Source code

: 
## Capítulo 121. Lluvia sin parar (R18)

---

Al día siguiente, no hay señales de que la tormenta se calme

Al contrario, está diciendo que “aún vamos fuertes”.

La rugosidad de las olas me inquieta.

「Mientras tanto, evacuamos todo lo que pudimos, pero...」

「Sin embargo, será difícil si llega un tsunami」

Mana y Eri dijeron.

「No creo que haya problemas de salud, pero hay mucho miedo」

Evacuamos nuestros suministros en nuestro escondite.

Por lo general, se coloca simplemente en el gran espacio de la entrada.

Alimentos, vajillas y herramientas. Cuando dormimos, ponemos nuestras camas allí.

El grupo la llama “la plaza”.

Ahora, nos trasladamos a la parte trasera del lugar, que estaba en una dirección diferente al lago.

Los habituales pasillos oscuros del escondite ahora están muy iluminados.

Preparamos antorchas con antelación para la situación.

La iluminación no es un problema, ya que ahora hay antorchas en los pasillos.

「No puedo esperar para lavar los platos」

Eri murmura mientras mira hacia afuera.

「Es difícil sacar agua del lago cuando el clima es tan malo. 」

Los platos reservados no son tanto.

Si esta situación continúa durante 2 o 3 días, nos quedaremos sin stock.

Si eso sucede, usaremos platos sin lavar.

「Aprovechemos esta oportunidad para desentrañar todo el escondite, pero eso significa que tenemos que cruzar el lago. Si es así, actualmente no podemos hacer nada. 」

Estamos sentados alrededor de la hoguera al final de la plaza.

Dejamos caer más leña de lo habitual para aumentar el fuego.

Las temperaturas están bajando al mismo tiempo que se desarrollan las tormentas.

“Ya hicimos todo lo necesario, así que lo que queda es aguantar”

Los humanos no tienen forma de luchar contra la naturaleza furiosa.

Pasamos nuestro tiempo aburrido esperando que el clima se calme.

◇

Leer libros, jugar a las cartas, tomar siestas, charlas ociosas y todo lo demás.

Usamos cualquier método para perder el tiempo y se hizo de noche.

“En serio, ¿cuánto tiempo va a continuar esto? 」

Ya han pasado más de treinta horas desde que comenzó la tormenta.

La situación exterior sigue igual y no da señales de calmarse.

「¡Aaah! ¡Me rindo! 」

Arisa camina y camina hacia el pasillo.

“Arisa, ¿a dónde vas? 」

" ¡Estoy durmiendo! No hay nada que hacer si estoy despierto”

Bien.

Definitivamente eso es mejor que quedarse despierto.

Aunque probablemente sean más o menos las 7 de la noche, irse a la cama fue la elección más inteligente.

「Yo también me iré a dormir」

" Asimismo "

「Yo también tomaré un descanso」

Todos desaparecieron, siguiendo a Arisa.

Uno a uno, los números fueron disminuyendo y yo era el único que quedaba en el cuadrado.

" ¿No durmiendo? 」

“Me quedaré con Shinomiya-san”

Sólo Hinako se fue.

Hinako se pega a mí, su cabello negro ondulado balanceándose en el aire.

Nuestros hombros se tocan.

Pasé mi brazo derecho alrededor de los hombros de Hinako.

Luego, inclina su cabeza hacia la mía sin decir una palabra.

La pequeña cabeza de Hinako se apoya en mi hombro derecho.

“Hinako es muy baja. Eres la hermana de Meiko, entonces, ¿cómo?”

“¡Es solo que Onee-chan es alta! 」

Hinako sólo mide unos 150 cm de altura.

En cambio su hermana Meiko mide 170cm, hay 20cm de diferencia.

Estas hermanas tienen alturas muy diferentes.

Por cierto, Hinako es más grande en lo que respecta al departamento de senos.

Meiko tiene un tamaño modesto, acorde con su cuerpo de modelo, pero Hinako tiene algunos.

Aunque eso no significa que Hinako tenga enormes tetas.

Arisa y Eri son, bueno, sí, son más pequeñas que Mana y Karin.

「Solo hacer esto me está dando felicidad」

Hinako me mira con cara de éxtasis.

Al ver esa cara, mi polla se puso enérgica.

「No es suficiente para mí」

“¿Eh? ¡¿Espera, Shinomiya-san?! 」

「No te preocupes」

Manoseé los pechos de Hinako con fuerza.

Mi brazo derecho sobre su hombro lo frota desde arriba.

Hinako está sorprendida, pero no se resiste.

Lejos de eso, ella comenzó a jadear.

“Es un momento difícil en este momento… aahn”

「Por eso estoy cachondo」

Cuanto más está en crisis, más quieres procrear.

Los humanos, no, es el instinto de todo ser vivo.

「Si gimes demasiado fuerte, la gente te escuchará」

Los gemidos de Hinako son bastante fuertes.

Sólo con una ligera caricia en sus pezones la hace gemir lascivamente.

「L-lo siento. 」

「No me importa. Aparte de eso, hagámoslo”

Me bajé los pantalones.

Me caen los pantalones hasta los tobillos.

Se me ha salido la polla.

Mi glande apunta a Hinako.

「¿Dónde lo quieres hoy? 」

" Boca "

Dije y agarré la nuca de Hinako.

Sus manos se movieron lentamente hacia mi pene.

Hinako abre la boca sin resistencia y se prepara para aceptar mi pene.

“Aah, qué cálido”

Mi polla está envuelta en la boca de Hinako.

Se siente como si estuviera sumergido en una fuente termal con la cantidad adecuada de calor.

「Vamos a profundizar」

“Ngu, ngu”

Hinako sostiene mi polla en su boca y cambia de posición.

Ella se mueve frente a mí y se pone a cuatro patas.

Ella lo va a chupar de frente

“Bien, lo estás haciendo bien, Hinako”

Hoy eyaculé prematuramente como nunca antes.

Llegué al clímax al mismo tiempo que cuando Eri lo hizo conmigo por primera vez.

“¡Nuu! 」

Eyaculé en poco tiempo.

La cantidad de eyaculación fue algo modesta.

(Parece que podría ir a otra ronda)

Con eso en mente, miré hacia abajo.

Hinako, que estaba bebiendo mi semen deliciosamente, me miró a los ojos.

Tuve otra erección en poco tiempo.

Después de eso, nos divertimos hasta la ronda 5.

========================

All lines from the opening of the material through the line that contains "Ahora, nos trasladamos" are to be printed exactly, with no others.

• _SOLUTION TO THE PROBLEM_
Source code

: 
## Capítulo 121. Lluvia sin parar (R18)

---

Al día siguiente, no hay señales de que la tormenta se calme

Al contrario, está diciendo que “aún vamos fuertes”.

La rugosidad de las olas me inquieta.

「Mientras tanto, evacuamos todo lo que pudimos, pero...」

「Sin embargo, será difícil si llega un tsunami」

Mana y Eri dijeron.

「No creo que haya problemas de salud, pero hay mucho miedo」

Evacuamos nuestros suministros en nuestro escondite.

Por lo general, se coloca simplemente en el gran espacio de la entrada.

Alimentos, vajillas y herramientas. Cuando dormimos, ponemos nuestras camas allí.

El grupo la llama “la plaza”.

Ahora, nos trasladamos a la parte trasera del lugar, que estaba en una dirección diferente al lago.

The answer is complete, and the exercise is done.